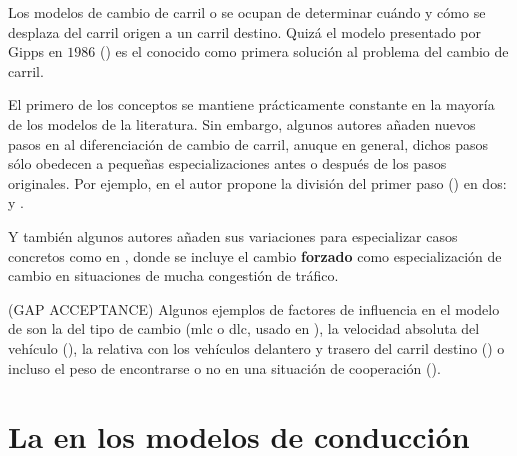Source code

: Los modelos de cambio de carril o \textit{} se ocupan de determinar cuándo y cómo se desplaza del carril origen a un carril destino. Quizá el modelo presentado por Gipps en $1986$ (\cite{Gipps1986}) es el conocido como primera solución al problema del cambio de carril.





El primero de los conceptos se mantiene prácticamente constante en la mayoría de los modelos de la literatura. Sin embargo, algunos autores añaden nuevos pasos en al diferenciación de cambio de carril, anuque en general, dichos pasos sólo obedecen a pequeñas especializaciones antes o después de los pasos originales. Por ejemplo, en \cite{Ahmed1999} el autor propone la división del primer paso (\textit{}) en dos: \textit{} y \textbf{}.

Y también algunos autores añaden sus variaciones para especializar casos concretos como en \cite{Ahmed1999}, donde se incluye el cambio \textbf{forzado} como especialización de cambio en situaciones de mucha congestión de tráfico.




(GAP ACCEPTANCE) Algunos ejemplos de factores de influencia en el modelo de \textit{} son la del tipo de cambio (\gls{mlc} o \gls{dlc}, usado en \cite{Ahmed1999, Toledo2007}), la velocidad absoluta del vehículo (\cite{Gipps1986, Ahmed1996}), la relativa con los vehículos delantero y trasero del carril destino (\cite{Ahmed1999}) o incluso el peso de encontrarse o no en una situación de cooperación (\cite{Ahmed1999, Hidas2002}).


\section{La  en los modelos de conducción}

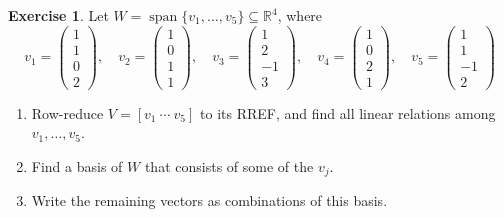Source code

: \documentclass[12pt]{article}
\newcommand{\R}{\mathbb R}
\DeclareMathOperator{\Span}{span}
\theoremstyle{definition}
\newtheorem{exercise}{Exercise}
\begin{document}
\begin{exercise}\label{r3-dr-basis-of-span}
Let \(W=\Span\{v_1,\dots,v_5\}\subseteq\R^4\), where
\[
v_1=\begin{pmatrix}1\\1\\0\\2\end{pmatrix},\quad v_2=\begin{pmatrix}1\\0\\1\\1\end{pmatrix},\quad
v_3=\begin{pmatrix}1\\2\\-1\\3\end{pmatrix},\quad v_4=\begin{pmatrix}1\\0\\2\\1\end{pmatrix},\quad
v_5=\begin{pmatrix}1\\1\\-1\\2\end{pmatrix}
\]
\begin{enumerate}
\item Row-reduce \(V=[v_1\ \cdots\ v_5]\) to its RREF, and find all linear relations among
\(v_1,\dots,v_5\).
\item Find a basis of \(W\) that consists of some of the \(v_j\).
\item Write the remaining vectors as combinations of this basis.
\end{enumerate}
\end{exercise}
\end{document}
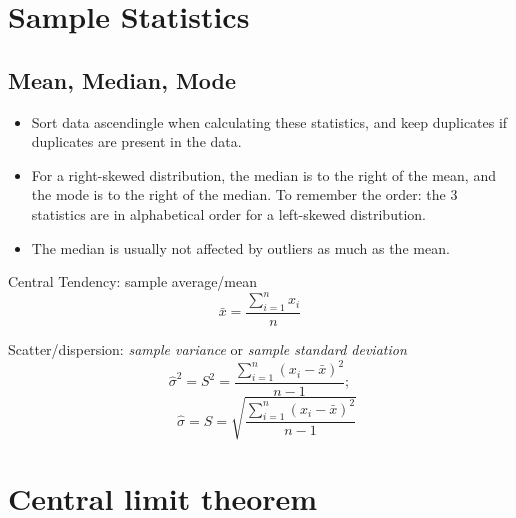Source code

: \documentclass[a4paper,11pt]{book}
\begin{document}
\section*{Sample Statistics}

\subsection*{Mean, Median, Mode}
\begin{itemize}
\item Sort data ascendingle when calculating these statistics, and keep duplicates if duplicates are present in the data.
\item For a right-skewed distribution, the median is to the right of the mean, and the mode is to the right of the median. To remember the order: the 3 statistics are in alphabetical order for a left-skewed distribution.
\item The median is usually not affected by outliers as much as the mean.
\end{itemize}

Central Tendency: sample average/mean 
$$\bar{x}=\frac{\sum\limits_{i=1}^{n} x_i}{n}$$

Scatter/dispersion: \emph{sample variance} or \emph{sample standard deviation}
$$\hat{\sigma}^2=S^2=\frac{\sum\limits_{i=1}^{n}(x_i-\bar{x})^2}{n-1};$$
$$\quad\hat{\sigma}=S=\sqrt{\frac{\sum\limits_{i=1}^{n}(x_i-\bar{x})^2}{n-1}}$$

\section*{Central limit theorem}
\end{document}
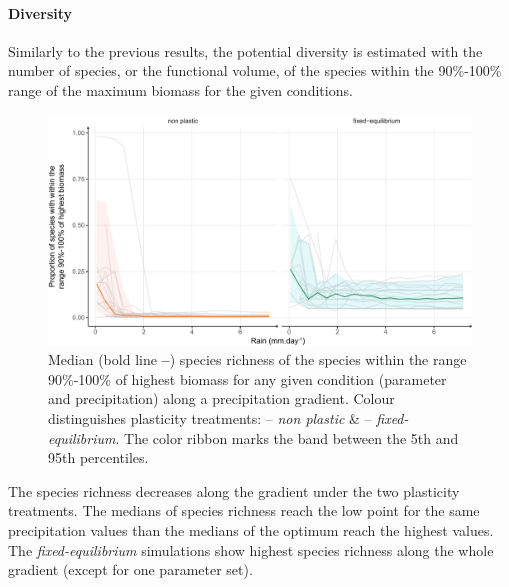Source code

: 
\paragraph{Diversity}

Similarly to the previous results, the potential diversity is estimated with the number of species, or the functional volume, of the species within the 90\%-100\% range of the maximum biomass for the given conditions.

\begin{figure}\label{fig:species_richness_grad}
\includegraphics[width = \textwidth]{./2_PP/Figures/Rain/gradient_plot_spdiv10.pdf}
\caption[Species richness of the best performing species along a precipitation gradient]{Median (bold line \textbf{--}) species richness of the species within the range 90\%-100\% of highest biomass for any given condition (parameter and precipitation) along a precipitation gradient.  Colour distinguishes plasticity treatments: \textcolor{myOrange}{-- \textit{non plastic}} \&  \textcolor{myGreen}{-- \textit{fixed-equilibrium}}. The color ribbon marks the band between the 5th and 95th percentiles.} \end{figure}

The species richness decreases along the gradient under the two plasticity treatments. The medians of species richness reach the low point for the same precipitation values than the medians of the optimum reach the highest values. The \textit{fixed-equilibrium} simulations show highest species richness along the whole gradient (except for one parameter set).

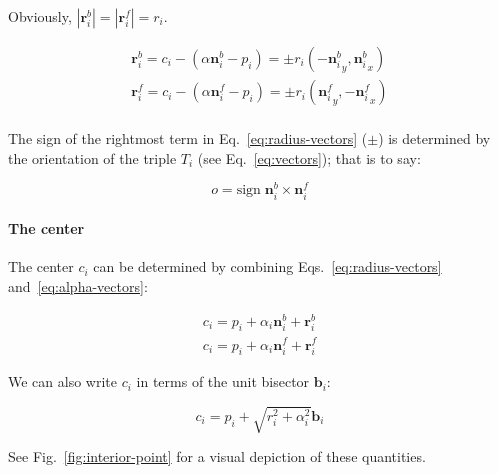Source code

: \documentclass{article}
\begin{document}
Obviously, $\left|\mathbf{r}^{b}_{i}\right| = \left|\mathbf{r}^{f}_{i}\right| = r_{i}$.

\begin{equation}
  \label{eq:radius-vectors}
   \begin{split}
     \mathbf{r}^{b}_{i} = c_{i} - \left(\alpha\mathbf{n}^{b}_{i} - p_{i}\right)=\pm r_i\left( -{\mathbf{n}^{b}_{i}}_{y},  {\mathbf{n}^{b}_{i}}_{x} \right)\\
     \mathbf{r}^{f}_{i} = c_{i} - \left(\alpha\mathbf{n}^{f}_{i} - p_{i}\right)=\pm r_i\left(  {\mathbf{n}^{f}_{i}}_{y}, -{\mathbf{n}^{f}_{i}}_{x} \right)\\
   \end{split}
\end{equation}

The sign of the rightmost term in Eq.~\eqref{eq:radius-vectors} ($\pm$) is determined by the orientation of the triple $T_i$ (see Eq.~\eqref{eq:vectors}); that is to say:

\begin{equation}
  \label{eq:orientation}
  o = \mathrm{sign}\; \mathbf{n}^{b}_{i} \times \mathbf{n}^{f}_{i}
\end{equation}

\paragraph{The center}

The center $c_{i}$ can be determined by combining Eqs.~\eqref{eq:radius-vectors} and~\eqref{eq:alpha-vectors}:

\begin{equation}
  \label{eq:center-vectors}
  \begin{split}
    c_{i} = p_{i} + \alpha_i\mathbf{n}^b_i + \mathbf{r}^{b}_{i}\\
    c_{i} = p_{i} + \alpha_i\mathbf{n}^f_i + \mathbf{r}^{f}_{i}
  \end{split}
\end{equation}

We can also write $c_{i}$ in terms of the unit bisector $\mathbf{b}_{i}$:

\begin{equation}
  \label{eq:center-bisector}
  c_{i} = p_{i} + \sqrt{r_{i}^{2} + \alpha_{i}^{2}}\mathbf{b}_{i}
\end{equation}

See Fig.~\ref{fig:interior-point} for a visual depiction of these quantities.
\end{document}

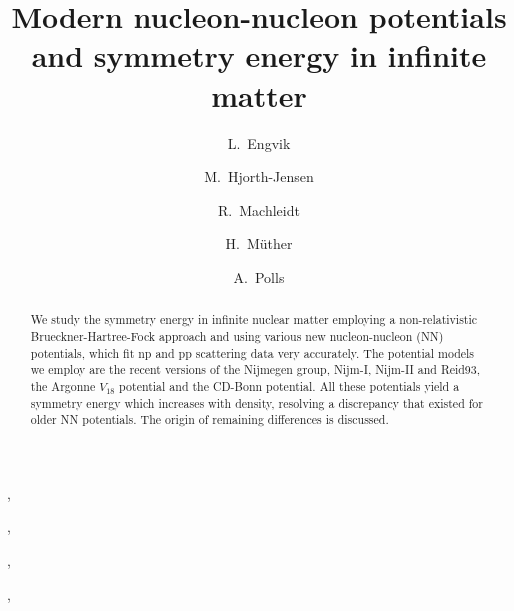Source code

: 
\title{Modern nucleon-nucleon potentials and 
       symmetry energy in infinite matter}
 
\author[oslo]{L.\ Engvik}, 
\author[kbh]{M.\ Hjorth-Jensen}, 
\author[idaho]{R.\ Machleidt},  
\author[tuebingen]{H.\ M\"{u}ther},  
\author[barcelona]{A.\ Polls}
\address[oslo]{Department of Physics, University of Oslo, N-0316 Oslo, Norway}
\address[kbh]{Nordita, Blegdamsvej 17, DK-2100 K\o benhavn \O, Denmark}
\address[idaho]{Department of Physics, University of Idaho, Moscow, 
         ID 83844, U.S.A.}
\address[tuebingen]
         {Institut f\"ur Theoretische Physik, Universit\"at T\"ubingen,
         D-72076 T\"ubingen, Germany}
\address[barcelona]{Departament d'Estructura i Costituents de la Mat\`eria,
         Universitat de Barcelona, E-08028 Barcelona, Spain}

\maketitle

\begin{abstract}

We study the symmetry energy in infinite nuclear
matter employing a non-relativistic Brueckner-Hartree-Fock approach
and using various new nucleon-nucleon (NN) potentials, 
which fit np and pp scattering
data very accurately. The potential models we employ
are the recent
versions of the Nijmegen group, Nijm-I, Nijm-II and Reid93, 
the Argonne $V_{18}$ potential and the CD-Bonn potential.
All these potentials yield a symmetry energy which increases with density,
resolving a discrepancy that existed for older
NN potentials. The origin of remaining differences is
discussed.

\end{abstract}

——————————

An exact copy of the lines from the one with "d'Estructura i Costituents" through the last line of the listing is the whole answer.

## Response area:
\address[barcelona]{Departament d'Estructura i Costituents de la Mat\`eria,
         Universitat de Barcelona, E-08028 Barcelona, Spain}

\maketitle

\begin{abstract}

We study the symmetry energy in infinite nuclear
matter employing a non-relativistic Brueckner-Hartree-Fock approach
and using various new nucleon-nucleon (NN) potentials, 
which fit np and pp scattering
data very accurately. The potential models we employ
are the recent
versions of the Nijmegen group, Nijm-I, Nijm-II and Reid93, 
the Argonne $V_{18}$ potential and the CD-Bonn potential.
All these potentials yield a symmetry energy which increases with density,
resolving a discrepancy that existed for older
NN potentials. The origin of remaining differences is
discussed.

\end{abstract}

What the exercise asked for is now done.